僕は無意識に話し始めた。一方的にずいぶん話した。祖父母と近所の人以外の人と話すのは、ずいぶん久しぶりだったからかな。

いつの間にか、僕は大学を休学してここにいること、祖父母との日々、船のこと、両親のこと、しまいには自分が病気と言われたことまで話していた。


そんなにたくさん人に話したのは初めてだった。年配の女性ライダーは、へーとかホーとか言いながら、何となく適当に聞いてくれていた。嫌そうな顔はまったくせずに。

だから、僕は安心してたくさん話した。ひと通り話しを聞くと、その人はこう言った。



おむすび、美味しそうだね。

ここに売ってるの?

ええ、そうです。

じゃあ、買ってきて私も食べようかな。

じゃあ、僕はもう帰ります。

話し聞いてくれてありがとうございました。

あ、あのね、私も若い頃、おんなじように病気って言われたの。

それで、家族に言われてずっと薬飲んでたんだけど、もういいかなって。

いきなりやめてみた。

病気じゃないってずっと思ってたから。

もともと、薬嫌いだから1種類しか飲んでなかったし。

やめても別に何も変わらなかった。

で、むかし乗ってたバイク、また乗りたくなって乗ってみた。

そしたら、なんかすごい調子良くなって、毎日楽しくなっちゃった。

バイクに乗るとね、頭の調子良くなるみたいよ。

YAMAHAと東北大が、むかし研究したみたい。 

だから、バイクでも乗ってみたら?

じゃあ、おむすび買いに行くね。またね。







SR400

SR400

僕はなぜかザワザワして図書館に戻った。雑誌コーナーに行ってみた。バイク雑誌を探したら、3冊あった。ぜんぶ持って閲覧室でページをめくった。

いろんなタイプのバイクが載っていた。3冊目の見開きに、僕はくぎ付けになった。ひとつ目のレトロなバイクのキレイな写真だった。

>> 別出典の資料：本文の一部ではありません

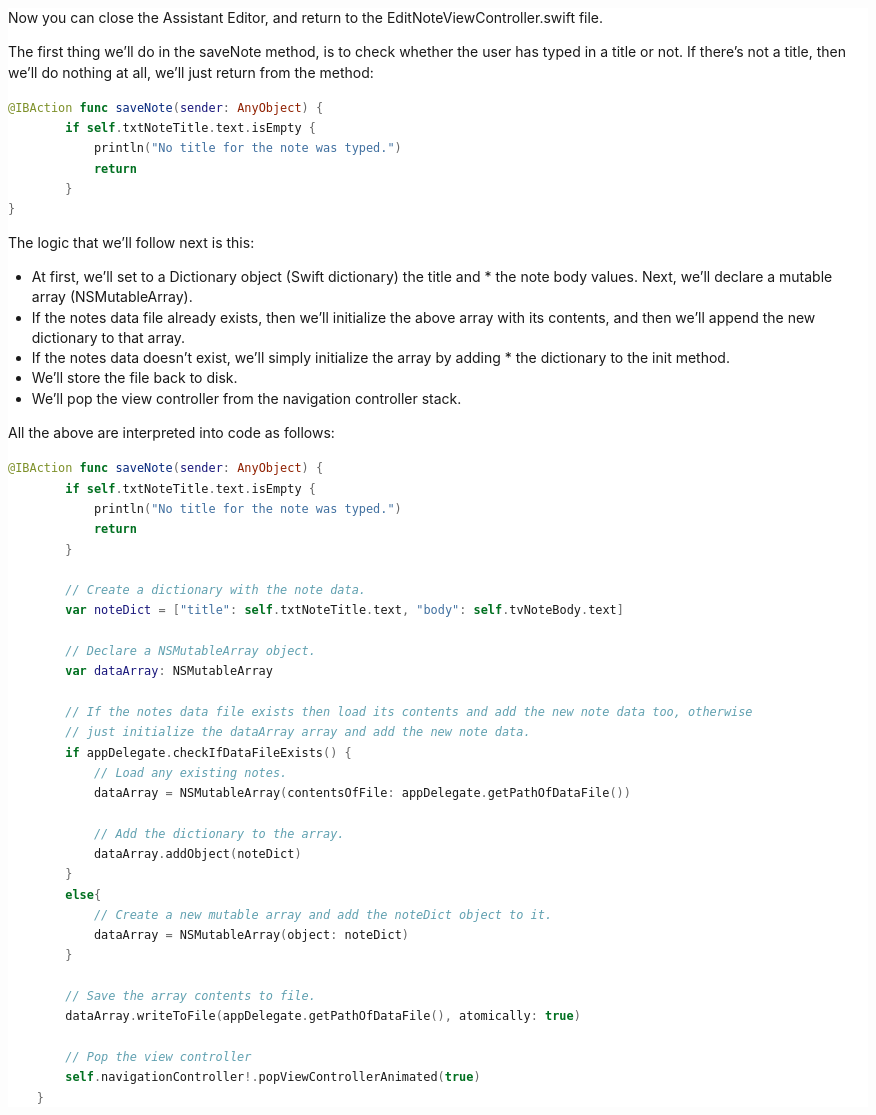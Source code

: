 Now you can close the Assistant Editor, and return to the EditNoteViewController.swift file.

The first thing we’ll do in the saveNote method, is to check whether the user has typed in a title or not. If there’s not a title, then we’ll do nothing at all, we’ll just return from the method:

```swift
@IBAction func saveNote(sender: AnyObject) {
        if self.txtNoteTitle.text.isEmpty {
            println("No title for the note was typed.")
            return
        }
}
```

The logic that we’ll follow next is this:

* At first, we’ll set to a Dictionary object (Swift dictionary) the title and * the note body values.
Next, we’ll declare a mutable array (NSMutableArray).
* If the notes data file already exists, then we’ll initialize the above array with its contents, and then we’ll append the new dictionary to that array.
* If the notes data doesn’t exist, we’ll simply initialize the array by adding * the dictionary to the init method.
* We’ll store the file back to disk.
* We’ll pop the view controller from the navigation controller stack.

All the above are interpreted into code as follows:

```swift
@IBAction func saveNote(sender: AnyObject) {
        if self.txtNoteTitle.text.isEmpty {
            println("No title for the note was typed.")
            return
        }
 
        // Create a dictionary with the note data.
        var noteDict = ["title": self.txtNoteTitle.text, "body": self.tvNoteBody.text]
 
        // Declare a NSMutableArray object.
        var dataArray: NSMutableArray
 
        // If the notes data file exists then load its contents and add the new note data too, otherwise
        // just initialize the dataArray array and add the new note data.
        if appDelegate.checkIfDataFileExists() {
            // Load any existing notes.
            dataArray = NSMutableArray(contentsOfFile: appDelegate.getPathOfDataFile())
 
            // Add the dictionary to the array.
            dataArray.addObject(noteDict)
        }
        else{
            // Create a new mutable array and add the noteDict object to it.
            dataArray = NSMutableArray(object: noteDict)
        }
 
        // Save the array contents to file.
        dataArray.writeToFile(appDelegate.getPathOfDataFile(), atomically: true)
 
        // Pop the view controller
        self.navigationController!.popViewControllerAnimated(true)
    }
```

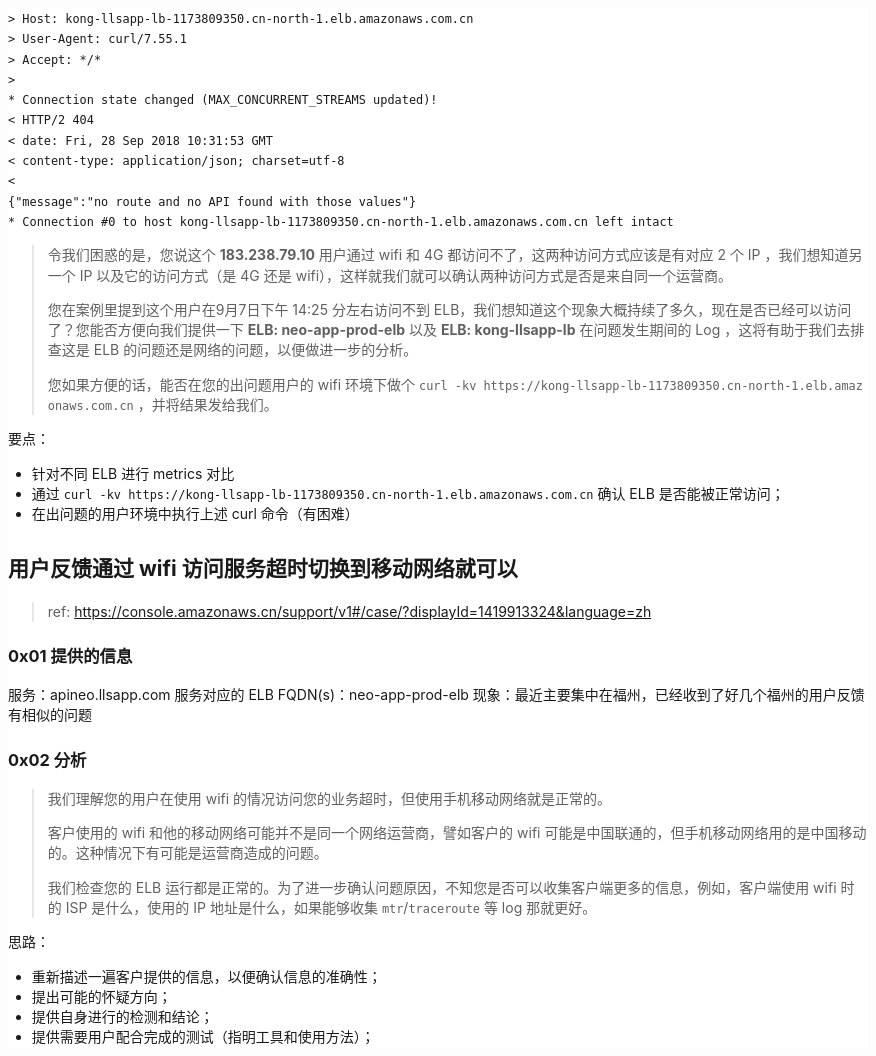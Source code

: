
 ```
> Host: kong-llsapp-lb-1173809350.cn-north-1.elb.amazonaws.com.cn
> User-Agent: curl/7.55.1
> Accept: */*
>
* Connection state changed (MAX_CONCURRENT_STREAMS updated)!
< HTTP/2 404
< date: Fri, 28 Sep 2018 10:31:53 GMT
< content-type: application/json; charset=utf-8
<
{"message":"no route and no API found with those values"}
* Connection #0 to host kong-llsapp-lb-1173809350.cn-north-1.elb.amazonaws.com.cn left intact
```

> 令我们困惑的是，您说这个 **183.238.79.10** 用户通过 wifi 和 4G 都访问不了，这两种访问方式应该是有对应 2 个 IP ，我们想知道另一个 IP 以及它的访问方式（是 4G 还是 wifi），这样就我们就可以确认两种访问方式是否是来自同一个运营商。
>
> 您在案例里提到这个用户在9月7日下午 14:25 分左右访问不到 ELB，我们想知道这个现象大概持续了多久，现在是否已经可以访问了？您能否方便向我们提供一下 **ELB: neo-app-prod-elb** 以及 **ELB: kong-llsapp-lb** 在问题发生期间的 Log ，这将有助于我们去排查这是 ELB 的问题还是网络的问题，以便做进一步的分析。
>
> 您如果方便的话，能否在您的出问题用户的 wifi 环境下做个 `curl -kv https://kong-llsapp-lb-1173809350.cn-north-1.elb.amazonaws.com.cn` ，并将结果发给我们。

要点：

- 针对不同 ELB 进行 metrics 对比
- 通过 `curl -kv https://kong-llsapp-lb-1173809350.cn-north-1.elb.amazonaws.com.cn` 确认 ELB 是否能被正常访问；
- 在出问题的用户环境中执行上述 curl 命令（有困难）


## 用户反馈通过 wifi 访问服务超时切换到移动网络就可以

> ref: https://console.amazonaws.cn/support/v1#/case/?displayId=1419913324&language=zh

### 0x01 提供的信息

服务：apineo.llsapp.com
服务对应的 ELB FQDN(s)：neo-app-prod-elb
现象：最近主要集中在福州，已经收到了好几个福州的用户反馈有相似的问题

### 0x02 分析

> 我们理解您的用户在使用 wifi 的情况访问您的业务超时，但使用手机移动网络就是正常的。
>
> 客户使用的 wifi 和他的移动网络可能并不是同一个网络运营商，譬如客户的 wifi 可能是中国联通的，但手机移动网络用的是中国移动的。这种情况下有可能是运营商造成的问题。
>
> 我们检查您的 ELB 运行都是正常的。为了进一步确认问题原因，不知您是否可以收集客户端更多的信息，例如，客户端使用 wifi 时的 ISP 是什么，使用的 IP 地址是什么，如果能够收集 `mtr`/`traceroute` 等 log 那就更好。

思路：

- 重新描述一遍客户提供的信息，以便确认信息的准确性；
- 提出可能的怀疑方向；
- 提供自身进行的检测和结论；
- 提供需要用户配合完成的测试（指明工具和使用方法）；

YAMAHA SR 400と書いてある。確か400㏄なら普通自動二輪免許だから、すぐ取れるかな。さっそく、スマホで教習所を探してみた。

少し離れた街にあった。合宿という文字が目に入った。10日程度で卒業できるようだ。

祖父母の家に帰ってから、またバイクのことや教習のことを調べた。出かけてた祖父が帰ってきて、お茶を飲みながら話してみた。

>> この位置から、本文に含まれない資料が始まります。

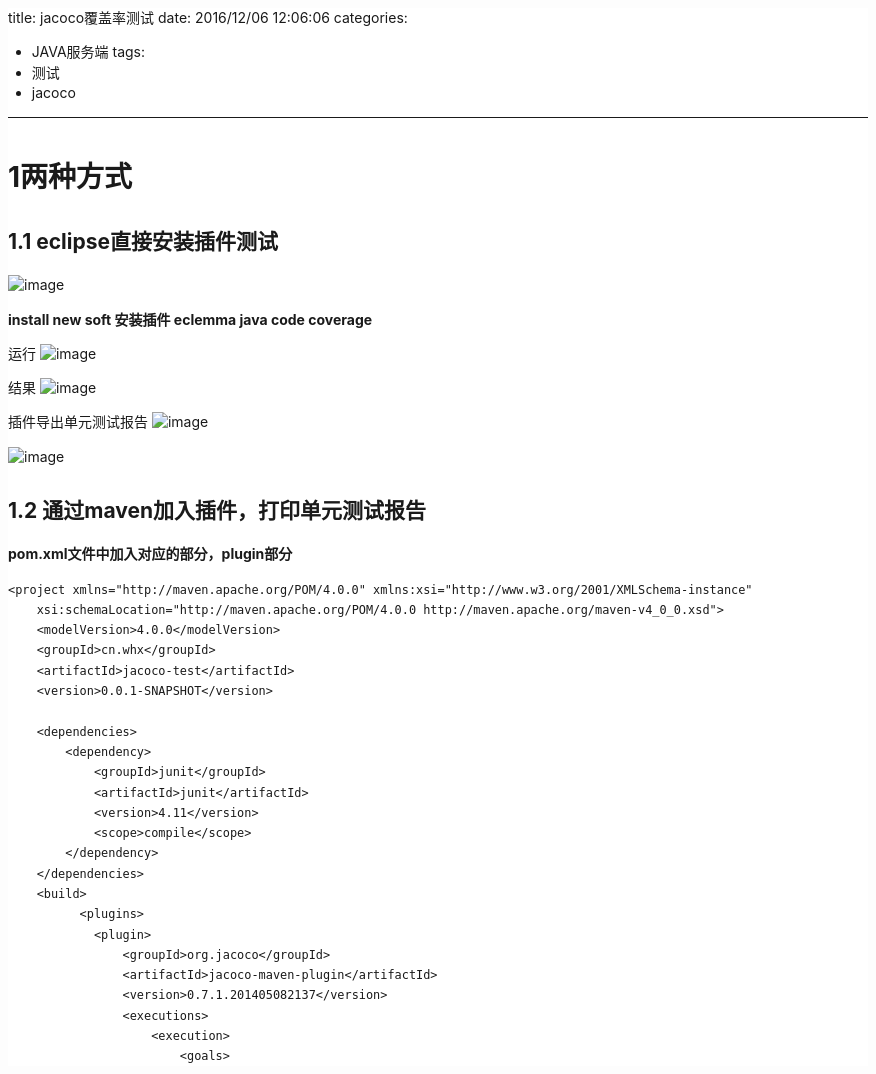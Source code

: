 ﻿title: jacoco覆盖率测试
date: 2016/12/06 12:06:06
categories:
- JAVA服务端
tags:
- 测试
- jacoco
---

# 1两种方式

## 1.1 eclipse直接安装插件测试
![image](http://ohoyqlwj0.bkt.clouddn.com/jacoco1.png)

**install new soft 安装插件 eclemma java code coverage**

运行
![image](http://ohoyqlwj0.bkt.clouddn.com/jacoco2.png)


结果
![image](http://ohoyqlwj0.bkt.clouddn.com/jacoco3.png)

插件导出单元测试报告
![image](http://ohoyqlwj0.bkt.clouddn.com/jacoco4.png)

![image](http://ohoyqlwj0.bkt.clouddn.com/jacoco5.png)




## 1.2 通过maven加入插件，打印单元测试报告

**pom.xml文件中加入对应的部分，plugin部分**


```
<project xmlns="http://maven.apache.org/POM/4.0.0" xmlns:xsi="http://www.w3.org/2001/XMLSchema-instance"
    xsi:schemaLocation="http://maven.apache.org/POM/4.0.0 http://maven.apache.org/maven-v4_0_0.xsd">
    <modelVersion>4.0.0</modelVersion>
    <groupId>cn.whx</groupId>
    <artifactId>jacoco-test</artifactId>
    <version>0.0.1-SNAPSHOT</version>

    <dependencies>
        <dependency>
            <groupId>junit</groupId>
            <artifactId>junit</artifactId>
            <version>4.11</version>
            <scope>compile</scope>
        </dependency>
    </dependencies>
    <build>
          <plugins>
            <plugin>
                <groupId>org.jacoco</groupId>
                <artifactId>jacoco-maven-plugin</artifactId>
                <version>0.7.1.201405082137</version>
                <executions>
                    <execution>
                        <goals>
```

僕、バイクの免許取りに行きたいと思うんだけど、じいちゃん、どう思う?

バイクが?乗りだいのが?バイクより船の免許取りさ行ったらどうだ?わげーがら、今から始めだら稼げっつぉ。

うん、それも考えてる。その前に、バイク乗ってみたいんだ。

なんでまだ、急に。

うん、今日産直で会った女の人が言ったんだ。バイク乗ると、頭の調子良くなるかもって。

んでも、ぼやんとすんのに運転してだいしょぶなのが?

船に乗るにも、ぽやんとしたままじゃだめでしょ?

んだなあ。板子一枚下は地獄って言うがらな。ぼやんとしてっとあぶねぇんだ。たしかに。







ソウタはバイクに乗って帰ってきた

ソウタはバイクに乗って帰ってきた

僕はすぐに合宿に申し込んで、順調に普通二輪免許を取得した。事前に、僕が飲んでる薬のことを調べてネット診察に相談、最低限の薬だけ飲み続けることにした。運転時ぼやんとしないよう、飲む時間も調整した。

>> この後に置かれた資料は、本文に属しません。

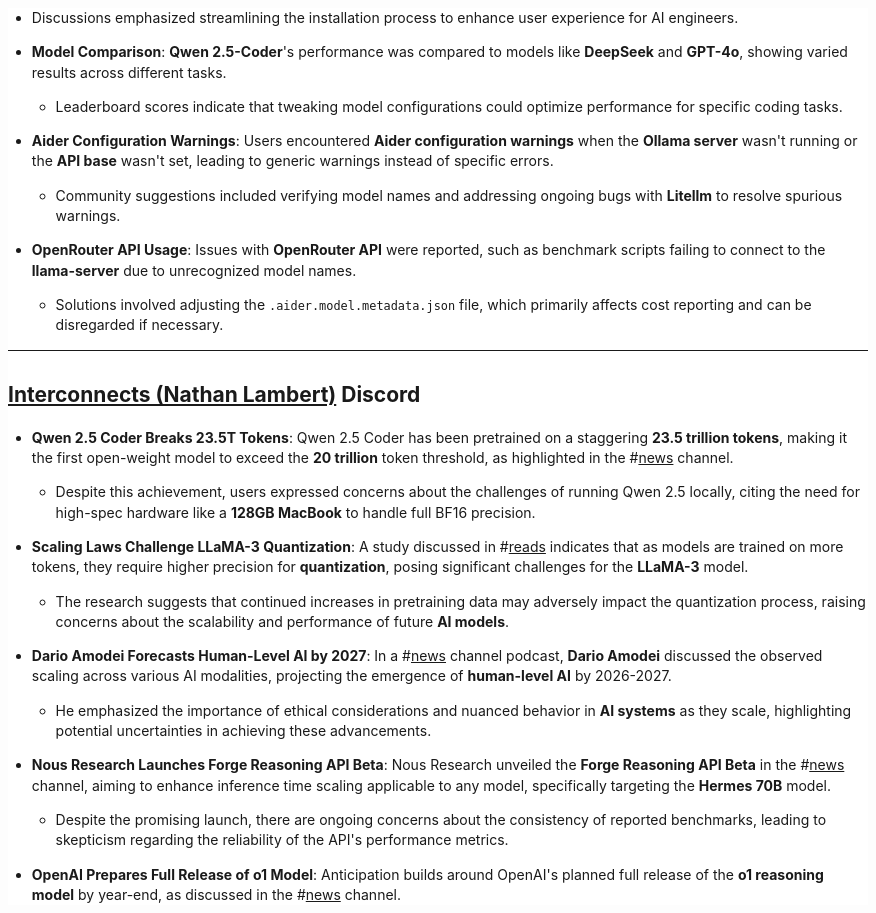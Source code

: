  - Discussions emphasized streamlining the installation process to enhance user experience for AI engineers.
- **Model Comparison**: **Qwen 2.5-Coder**'s performance was compared to models like **DeepSeek** and **GPT-4o**, showing varied results across different tasks.
  
  - Leaderboard scores indicate that tweaking model configurations could optimize performance for specific coding tasks.
- **Aider Configuration Warnings**: Users encountered **Aider configuration warnings** when the **Ollama server** wasn't running or the **API base** wasn't set, leading to generic warnings instead of specific errors.
  
  - Community suggestions included verifying model names and addressing ongoing bugs with **Litellm** to resolve spurious warnings.
- **OpenRouter API Usage**: Issues with **OpenRouter API** were reported, such as benchmark scripts failing to connect to the **llama-server** due to unrecognized model names.
  
  - Solutions involved adjusting the `.aider.model.metadata.json` file, which primarily affects cost reporting and can be disregarded if necessary.

 

---

## [Interconnects (Nathan Lambert)](https://discord.com/channels/1179127597926469703) Discord

- **Qwen 2.5 Coder Breaks 23.5T Tokens**: Qwen 2.5 Coder has been pretrained on a staggering **23.5 trillion tokens**, making it the first open-weight model to exceed the **20 trillion** token threshold, as highlighted in the #[news](https://discord.com/channels/1179127597926469703/1179128538679488533/1305630017870364732) channel.
  
  - Despite this achievement, users expressed concerns about the challenges of running Qwen 2.5 locally, citing the need for high-spec hardware like a **128GB MacBook** to handle full BF16 precision.
- **Scaling Laws Challenge LLaMA-3 Quantization**: A study discussed in #[reads](https://discord.com/channels/1179127597926469703/1214764639397617695/1305630928516939797) indicates that as models are trained on more tokens, they require higher precision for **quantization**, posing significant challenges for the **LLaMA-3** model.
  
  - The research suggests that continued increases in pretraining data may adversely impact the quantization process, raising concerns about the scalability and performance of future **AI models**.
- **Dario Amodei Forecasts Human-Level AI by 2027**: In a #[news](https://discord.com/channels/1179127597926469703/1179128538679488533/1305630017870364732) channel podcast, **Dario Amodei** discussed the observed scaling across various AI modalities, projecting the emergence of **human-level AI** by 2026-2027.
  
  - He emphasized the importance of ethical considerations and nuanced behavior in **AI systems** as they scale, highlighting potential uncertainties in achieving these advancements.
- **Nous Research Launches Forge Reasoning API Beta**: Nous Research unveiled the **Forge Reasoning API Beta** in the #[news](https://discord.com/channels/1179127597926469703/1179128538679488533/1305630017870364732) channel, aiming to enhance inference time scaling applicable to any model, specifically targeting the **Hermes 70B** model.
  
  - Despite the promising launch, there are ongoing concerns about the consistency of reported benchmarks, leading to skepticism regarding the reliability of the API's performance metrics.
- **OpenAI Prepares Full Release of o1 Model**: Anticipation builds around OpenAI's planned full release of the **o1 reasoning model** by year-end, as discussed in the #[news](https://discord.com/channels/1179127597926469703/1179128538679488533/1305630017870364732) channel.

合格した後、いったん実家に帰り。両親にバイクに乗ることを報告した。父は僕の元気な様子を見て、喜んで資金を貸してくれた。稼いだら返してくれよ、と笑いながら。

影でこっそり、父が言った。

俺も若い頃乗ってたんだ。漁師になるの諦めたとき、バイク買った。

定年になったら、また乗るつもりなんだ。

そしてな、こっそり漁師になるんだ。

そう言って、父はニヤニヤ笑った。




僕が相棒に選んだのは、YAMAHA SR400 グレーイッシュブルーメタリック4。

三陸の岩場の深い海の色に似てたから。

それからしばらく、祖父母の家で、船とバイクとの日々を過ごした。操船も覚えた。日の出前に起き、夜8時には寝る。充実した健康的な日々に、いつの間にか薬を飲むことを忘れていた。

でも、僕の頭と相棒のSRは、絶好調だ。